What is SI traceability?

SI traceability is a technique used for satellite observations that links a satellite’s measurements to internationally-recognized measurement standards. Using this technique, measurements from different satellites may be pooled into one long-term observational record that is free from small drifts in measurements due to slight differences between satellites. Additionally, SI traceability allows scientists to test the satellite observations for small errors that mirror the variability of the climate itself. Testing for these errors provides for a clear interpretation of measurement trends, greater enhancing our confidence in scientific results from satellites.

The SI in SI traceability refers to the International System of Units (Système International d'unités in French). This system of units was developed to provide an error-free means of comparing measurements made anywhere in the world, at any time, to one another. To accomplish this task, SI Units are defined by basic properties of matter. For example, the second is defined by the quantum mechanical properties of the Cesium atom. These quantum mechanical properties will be exactly the same, regardless of at what laboratory, or when, they are measured.

An understanding of SI traceability may be gained by looking at the measurement principles of the CLARREO mission. One of the CLARREO sensors (the GPS/GNSS-RO sensor) measures the changes in the properties of microwave radiation as it makes its way through the Earth’s atmosphere. These changes are detected using a timing measurement. This timing measurement can be directly compared against the timing standard provided by an atomic clock—a clock that uses the quantum mechanical properties of the Cesium atom as its timing mechanism. In this way, the CLARREO mission creates an index of climate that is directly related to the atomic clock. The principles of the atomic clock are well understood by decades of research, and are used in many different kinds of laboratories all over the world. This link provides evidence that can be understood and applied by all disciplines of natural science, to show that CLARREO measurements are clearly capturing long-term climate trends.

Why is SI traceability important for climate science?

The trends in the climate system associated with long-term change are covered up in the short term by climate “noise.” This noise arises from short term changes associated with day-to-day and seasonal weather as well as other events such as El Niño. Uncovering the long-term trends from the noise is essential to decadal climate science since knowing the correct strength of the trends is key to testing climate models and to understanding the changes in detail. Identifying the long-term trends requires satellite observations that are free from small measurement errors (that could even slowly change in time themselves) and that are equal from one satellite to the next.

SI traceability provides strict methods that guide the creation of satellite data that can meet these specific requirements. These methods are built on decades of practice in measurement science and have been continually tested and strengthened by scientists all over the world.
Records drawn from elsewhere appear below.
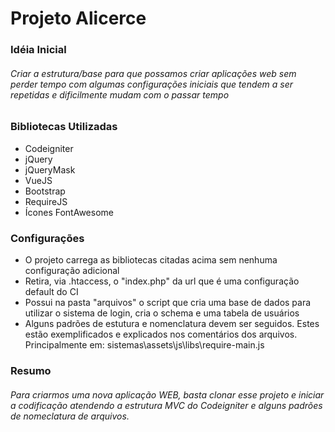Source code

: # Projeto Alicerce

### Idéia Inicial
###### Criar a estrutura/base para que possamos criar aplicações web sem perder tempo com algumas configurações iniciais que tendem a ser repetidas e dificilmente mudam com o passar tempo

### Bibliotecas Utilizadas
* Codeigniter
* jQuery
* jQueryMask
* VueJS 
* Bootstrap
* RequireJS
* Ícones FontAwesome

### Configurações
* O projeto carrega as bibliotecas citadas acima sem nenhuma configuração adicional
* Retira, via .htaccess, o "index.php" da url que é uma configuração default do CI
* Possui na pasta "arquivos" o script que cria uma base de dados para utilizar o sistema de login, cria o schema e uma tabela de usuários
* Alguns padrões de estutura e nomenclatura devem ser seguidos. Estes estão exemplificados e explicados nos comentários dos arquivos.
  Principalmente em: sistemas\assets\js\libs\require-main.js 
  
### Resumo
###### Para criarmos uma nova aplicação WEB, basta clonar esse projeto e iniciar a codificação atendendo a estrutura MVC do Codeigniter e alguns padrões de nomeclatura de arquivos.  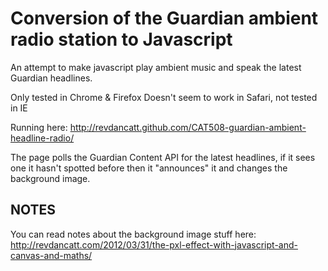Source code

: Conversion of the Guardian ambient radio station to Javascript
==============================================================

An attempt to make javascript play ambient music and speak the latest Guardian headlines.

Only tested in Chrome & Firefox
Doesn't seem to work in Safari, not tested in IE

Running here: http://revdancatt.github.com/CAT508-guardian-ambient-headline-radio/

The page polls the Guardian Content API for the latest headlines, if it sees one it hasn't spotted before then it "announces" it and changes the background image.

NOTES
-----

You can read notes about the background image stuff here: http://revdancatt.com/2012/03/31/the-pxl-effect-with-javascript-and-canvas-and-maths/

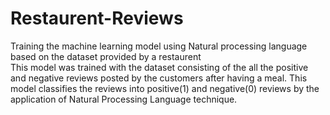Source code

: # Restaurent-Reviews
Training the machine learning model using Natural processing language based on the dataset provided by a restaurent
</br>
This model was trained with the dataset consisting of the all the positive and negative reviews posted by the customers after having a meal. This model classifies the 
reviews into positive(1) and negative(0) reviews by the application of Natural Processing Language technique.
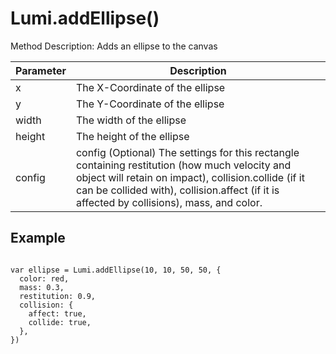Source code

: <h1>Lumi.addEllipse()</h1>
<p>Method Description: Adds an ellipse to the canvas</p>
<table>
  <thead>
    <tr>
      <th>Parameter</th>
      <th>Description</th>
    </tr>
  </thead>
  <tbody>
    <tr>
      <td>x</td>
      <td>The X-Coordinate of the ellipse</td>
    </tr>
    <tr>
      <td>y</td>
      <td>The Y-Coordinate of the ellipse</td>
    </tr>
    <tr>
      <td>width</td>
      <td>The width of the ellipse</td>
    </tr>
    <tr>
      <td>height</td>
      <td>The height of the ellipse</td>
    </tr>
    <tr>
      <td>config</td>
      <td>config (Optional) The settings for this rectangle containing restitution (how much velocity and object will retain on impact), collision.collide (if it can be collided with), collision.affect (if it is affected by collisions), mass, and color.</td>
    </tr>
  </tbody>
</table>
<h2>Example</h2>
<pre><code class="language-JavaScript">
var ellipse = Lumi.addEllipse(10, 10, 50, 50, {
  color: red,
  mass: 0.3,
  restitution: 0.9,
  collision: {
    affect: true,
    collide: true,
  },
})
</code></pre>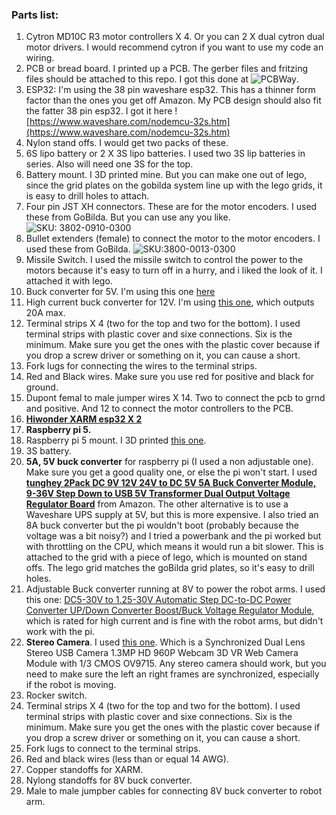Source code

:### Parts list:
1. Cytron MD10C R3 motor controllers X 4. Or you can 2 X dual cytron dual motor drivers. I would recommend cytron if you want to use my code an wiring.
2. PCB or bread board. I printed up a PCB. The gerber files and fritzing files should be attached to this repo. I got this done at ![PCBWay](https://www.pcbway.com/).
3. ESP32: I'm using the 38 pin waveshare esp32. This has a thinner form factor than the ones you get off Amazon. My PCB design should also fit the fatter 38 pin esp32. I got it here ![https://www.waveshare.com/nodemcu-32s.htm](https://www.waveshare.com/nodemcu-32s.htm)
4. Nylon stand offs. I would get two packs of these.
5. 6S lipo battery or 2 X 3S lipo batteries. I used two 3S lip batteries in series. Also will need one 3S for the top.
6. Battery mount. I 3D printed mine. But you can make one out of lego, since the grid plates on the gobilda system line up with the lego grids, it is easy to drill holes to attach.
7. Four pin JST XH connectors. These are for the motor encoders. I used these from GoBilda. But you can use any you like. ![SKU: 3802-0910-0300](https://www.gobilda.com/encoder-cable-extension-4-pos-jst-xh-300mm-length/)
8. Bullet extenders (female) to connect the motor to the motor encoders. I used these from GoBilda. ![SKU:3800-0013-0300](https://www.gobilda.com/3-5mm-bullet-lead-mh-fc-300mm-length/)
9. Missile Switch. I used the missile switch to control the power to the motors because it's easy to turn off in a hurry, and i liked the look of it. I attached it with lego.
10. Buck converter for 5V. I'm using this one [here](https://www.amazon.com.au/gp/product/B08RBXCJCF/)
11. High current buck converter for 12V. I'm using [this one](https://www.amazon.com.au/gp/product/B08KXTV6RH/), which outputs 20A max. 
12. Terminal strips X 4 (two for the top and two for the bottom). I used terminal strips with plastic cover and sixe connections. Six is the minimum. Make sure you get the ones with the plastic cover because if you drop a screw driver or something on it, you can cause a short.
13. Fork lugs for connecting the wires to the terminal strips.
14. Red and Black wires. Make sure you use red for positive and black for ground.
15. Dupont femal to male jumper wires X 14. Two to connect the pcb to grnd and positive. And 12 to connect the motor controllers to the PCB.
16. [__Hiwonder XARM esp32 X 2__](https://www.hiwonder.com/products/xarm-esp32)
17. __Raspberry pi 5.__
18. Raspberry pi 5 mount. I 3D printed [this one](https://www.printables.com/model/253933-simple-raspberry-pi-mount).
19. 3S battery.
20. __5A, 5V buck converter__ for raspberry pi (I used a non adjustable one). Make sure you get a good quality one, or else the pi won't start. I used __[tunghey 2Pack DC 9V 12V 24V to DC 5V 5A Buck Converter Module, 9-36V Step Down to USB 5V Transformer Dual Output Voltage Regulator Board](https://www.amazon.com.au/gp/product/B0D5V5YDC3/)__ from Amazon. The other alternative is to use a Waveshare UPS supply at 5V, but this is more expensive. I also tried an 8A buck converter but the pi wouldn't boot (probably because the voltage was a bit noisy?) and I tried a powerbank and the pi worked but with throttling on the CPU, which means it would run a bit slower. This is attached to the grid with a piece of lego, which is mounted on stand offs. The lego grid matches the goBilda grid plates, so it's easy to drill holes.
21. Adjustable Buck converter running at 8V to power the robot arms. I used this one: [DC5-30V to 1.25-30V Automatic Step DC-to-DC Power Converter UP/Down Converter Boost/Buck Voltage Regulator Module](https://www.amazon.com.au/gp/product/B08FXN9V68/), which is rated for high current and is fine with the robot arms, but didn't work with the pi.
22. __Stereo Camera__. I used [this one](https://www.amazon.com.au/gp/product/B07R8LQKV4/). Which is a Synchronized Dual Lens Stereo USB Camera 1.3MP HD 960P Webcam 3D VR Web Camera Module with 1/3 CMOS OV9715. Any stereo camera should work, but you need to make sure the left an right frames are synchronized, especially if the robot is moving.
23. Rocker switch.
24. Terminal strips X 4 (two for the top and two for the bottom). I used terminal strips with plastic cover and sixe connections. Six is the minimum. Make sure you get the ones with the plastic cover because if you drop a screw driver or something on it, you can cause a short.
25. Fork lugs to connect to the terminal strips.
26. Red and black wires (less than or equal 14 AWG).
27. Copper standoffs for XARM.
28. Nylong standoffs for 8V buck converter.
14. Male to male jumpber cables for connecting 8V buck converter to robot arm.


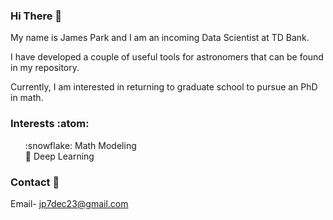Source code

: ### Hi There 👋
My name is James Park and I am an incoming Data Scientist at TD Bank. 

I have developed a couple of useful tools for astronomers that can be found in my repository.

Currently, I am interested in returning to graduate school to pursue an PhD in math. 

### Interests :atom:
<ol> 
    :snowflake: Math Modeling
    <br>
    🌱 Deep Learning
    <br>
</ol>

### Contact :bookmark_tabs: 
Email- jp7dec23@gmail.com
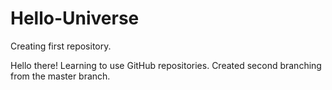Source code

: # Hello-Universe
Creating first repository.

Hello there! Learning to use GitHub repositories. Created second branching from the master branch.

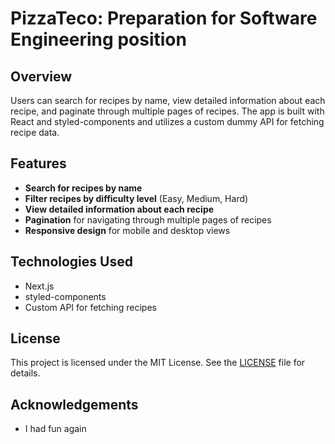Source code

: # PizzaTeco: Preparation for Software Engineering position

## Overview

 Users can search for recipes by name, view detailed information about each recipe, and paginate through multiple pages of recipes. 
 The app is built with React and styled-components and utilizes a custom dummy API for fetching recipe data.

## Features

- **Search for recipes by name**
- **Filter recipes by difficulty level** (Easy, Medium, Hard)
- **View detailed information about each recipe**
- **Pagination** for navigating through multiple pages of recipes
- **Responsive design** for mobile and desktop views

## Technologies Used

- Next.js
- styled-components
- Custom API for fetching recipes

## License

This project is licensed under the MIT License. See the [LICENSE](LICENSE) file for details.

## Acknowledgements

- I had fun again
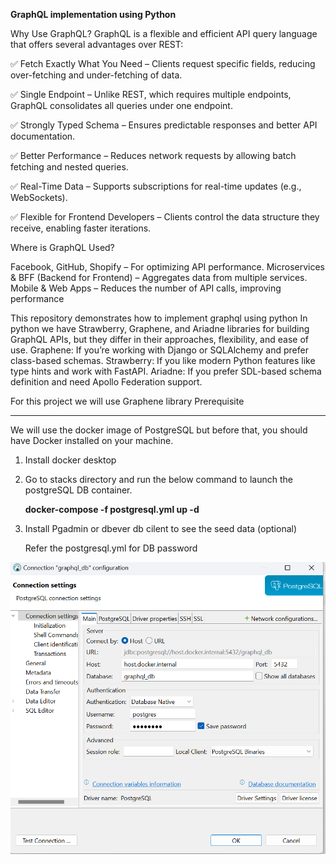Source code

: **GraphQL implementation using Python**

Why Use GraphQL?
GraphQL is a flexible and efficient API query language that offers several advantages over REST:

✅ Fetch Exactly What You Need – Clients request specific fields, reducing over-fetching and under-fetching of data.

✅ Single Endpoint – Unlike REST, which requires multiple endpoints, GraphQL consolidates all queries under one endpoint.

✅ Strongly Typed Schema – Ensures predictable responses and better API documentation.

✅ Better Performance – Reduces network requests by allowing batch fetching and nested queries.

✅ Real-Time Data – Supports subscriptions for real-time updates (e.g., WebSockets).

✅ Flexible for Frontend Developers – Clients control the data structure they receive, enabling faster iterations.

Where is GraphQL Used?

Facebook, GitHub, Shopify – For optimizing API performance.
Microservices & BFF (Backend for Frontend) – Aggregates data from multiple services.
Mobile & Web Apps – Reduces the number of API calls, improving performance

This repository demonstrates how to implement graphql using python
In python we have Strawberry, Graphene, and Ariadne libraries for building GraphQL APIs, but they differ in their approaches, flexibility, and ease of use.
Graphene: If you’re working with Django or SQLAlchemy and prefer class-based schemas.
Strawberry: If you like modern Python features like type hints and work with FastAPI.
Ariadne: If you prefer SDL-based schema definition and need Apollo Federation support.

For this project we will use Graphene library
Prerequisite
*********************************
We will use the docker image of PostgreSQL but before that, you should have ​Docker installed on your machine.
1. Install docker desktop
2. Go to stacks directory and run the below command to launch the postgreSQL DB container.
    
   **docker-compose -f postgresql.yml up -d**
3. Install Pgadmin or dbever db cilent to see the seed data (optional)
   
   Refer the postgresql.yml for DB password


![img.png](img.png)
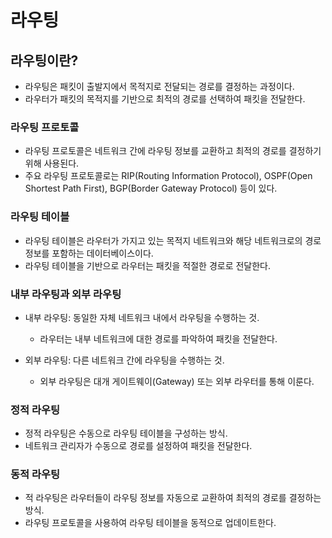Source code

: # 라우팅

## 라우팅이란?
- 라우팅은 패킷이 출발지에서 목적지로 전달되는 경로를 결정하는 과정이다. 
- 라우터가 패킷의 목적지를 기반으로 최적의 경로를 선택하여 패킷을 전달한다.

### 라우팅 프로토콜

- 라우팅 프로토콜은 네트워크 간에 라우팅 정보를 교환하고 최적의 경로를 결정하기 위해 사용된다. 
- 주요 라우팅 프로토콜로는 RIP(Routing Information Protocol), OSPF(Open Shortest Path First), BGP(Border Gateway Protocol) 등이 있다.

### 라우팅 테이블

- 라우팅 테이블은 라우터가 가지고 있는 목적지 네트워크와 해당 네트워크로의 경로 정보를 포함하는 데이터베이스이다.
- 라우팅 테이블을 기반으로 라우터는 패킷을 적절한 경로로 전달한다.

### 내부 라우팅과 외부 라우팅

- 내부 라우팅: 동일한 자체 네트워크 내에서 라우팅을 수행하는 것.
  - 라우터는 내부 네트워크에 대한 경로를 파악하여 패킷을 전달한다.

- 외부 라우팅: 다른 네트워크 간에 라우팅을 수행하는 것.
  - 외부 라우팅은 대개 게이트웨이(Gateway) 또는 외부 라우터를 통해 이룬다.

### 정적 라우팅

- 정적 라우팅은 수동으로 라우팅 테이블을 구성하는 방식.
- 네트워크 관리자가 수동으로 경로를 설정하여 패킷을 전달한다.

### 동적 라우팅

- 적 라우팅은 라우터들이 라우팅 정보를 자동으로 교환하여 최적의 경로를 결정하는 방식. 
- 라우팅 프로토콜을 사용하여 라우팅 테이블을 동적으로 업데이트한다.
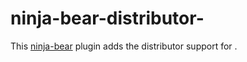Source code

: # ninja-bear-distributor-<name-lower>
This [ninja-bear](https://pypi.org/project/ninja-bear) plugin adds the distributor support for <name-upper>.
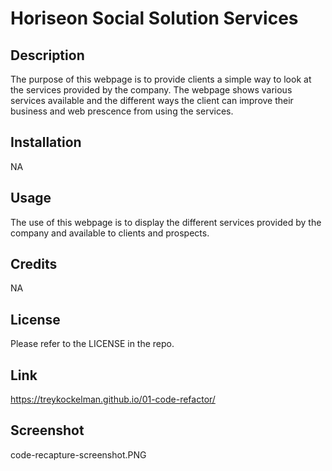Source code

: # Horiseon Social Solution Services

## Description

The purpose of this webpage is to provide clients a simple way to look at the services provided by the company. The webpage shows various services available and the different ways the client can improve their business and web prescence from using the services.

## Installation

NA

## Usage

The use of this webpage is to display the different services provided by the company and available to clients and prospects.

## Credits

NA

## License

Please refer to the LICENSE in the repo.

## Link

https://treykockelman.github.io/01-code-refactor/

## Screenshot

code-recapture-screenshot.PNG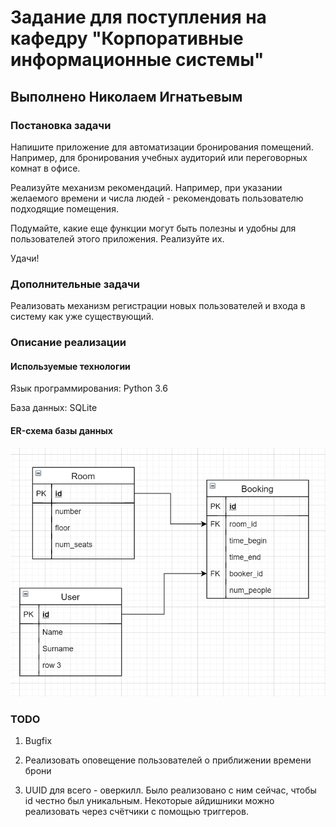 # Задание для поступления на кафедру "Корпоративные информационные системы"
## Выполнено Николаем Игнатьевым

### Постановка задачи

Напишите приложение для автоматизации бронирования помещений. Например, для бронирования учебных аудиторий или переговорных комнат в офисе. 

Реализуйте механизм рекомендаций. Например, при указании желаемого времени и числа людей - рекомендовать пользователю подходящие помещения. 

Подумайте, какие еще функции могут быть полезны и удобны для пользователей этого приложения. Реализуйте их.

Удачи!

### Дополнительные задачи

Реализовать механизм регистрации новых пользователей и входа в систему как уже существующий.

### Описание реализации

#### Используемые технологии

Язык программирования: Python 3.6

База данных: SQLite

#### ER-схема базы данных

![](ER-scheme.jpg)


### TODO

1. Bugfix

2. Реализовать оповещение пользователей о приближении времени брони

3. UUID для всего - оверкилл. Было реализовано с ним сейчас, чтобы id честно был уникальным. Некоторые айдишники можно реализовать через счётчики с помощью триггеров.
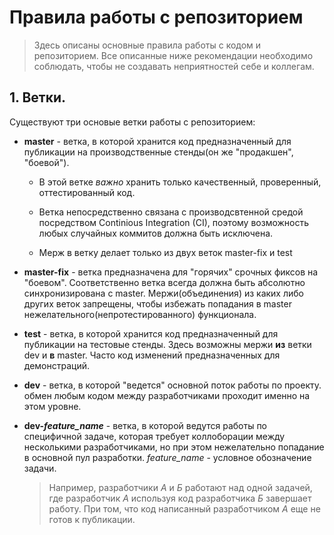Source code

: # Правила работы с репозиторием
> Здесь описаны основные правила работы с кодом и репозиторием. Все описанные ниже рекомендации необходимо соблюдать, чтобы не создавать неприятностей себе и коллегам.

## 1. Ветки.
Существуют три основые ветки работы с репозиторием:

* **master** - ветка, в которой хранится код предназначенный для публикации на производственные стенды(он же "продакшен", "боевой"). 

  * В этой ветке *важно* хранить только качественный, проверенный, оттестированный код. 

  * Ветка непосредственно связана с производсвтенной средой посредством Continious Integration (CI), поэтому возможность любых случайных коммитов должна быть исключена.

  * Мерж в ветку делает только из двух веток master-fix и test

* **master-fix** - ветка предназначена для "горячих" срочных фиксов на "боевом". Соответственно ветка всегда должна быть абсолютно синхронизирована с master. Мержи(объединения) из каких либо других веток запрещены, чтобы избежать попадания в master нежелательного(непротестированного) функционала.

* **test** - ветка, в которой хранится код предназначенный для публикации на тестовые стенды. Здесь возможны мержи **из** ветки dev и **в** master. Часто код изменений предназначенных для демонстраций.

* **dev** - ветка, в которой "ведется" основной поток работы по проекту. обмен любым кодом между разработчиками проходит именно на этом уровне. 

* **dev-*feature_name*** - ветка, в которой ведутся работы по специфичной задаче, которая требует коллоборации между несколькими разработчиками, но при этом нежелательно попадание в основной пул разработки. *feature_name* - условное обозначение задачи.

	> Например, разработчики *А* и *Б* работают над одной задачей, где разработчик *А* используя код разработчика *Б* завершает работу. При том, что код написанный разработчиком *А* еще не готов к публикации.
It is this foundation that lends the greatest degree of credibility possible to measurements made with these methods.

Past climate change data from satellites have provided invaluable information, but have sometimes been challenged due to controversy related to the accuracy of the measurements. Technological advances of the past decade along with the increasing maturity of the areas of science that support space-based climate measurements, allow scientists to robustly implement SI traceable satellite observations today. By carefully learning from the successes and shortcomings of previous missions, the CLARREO mission looks to directly address the societal objectives of characterizing long-term climate change and testing climate projections to support public and private decision-making with the most reliable information possible.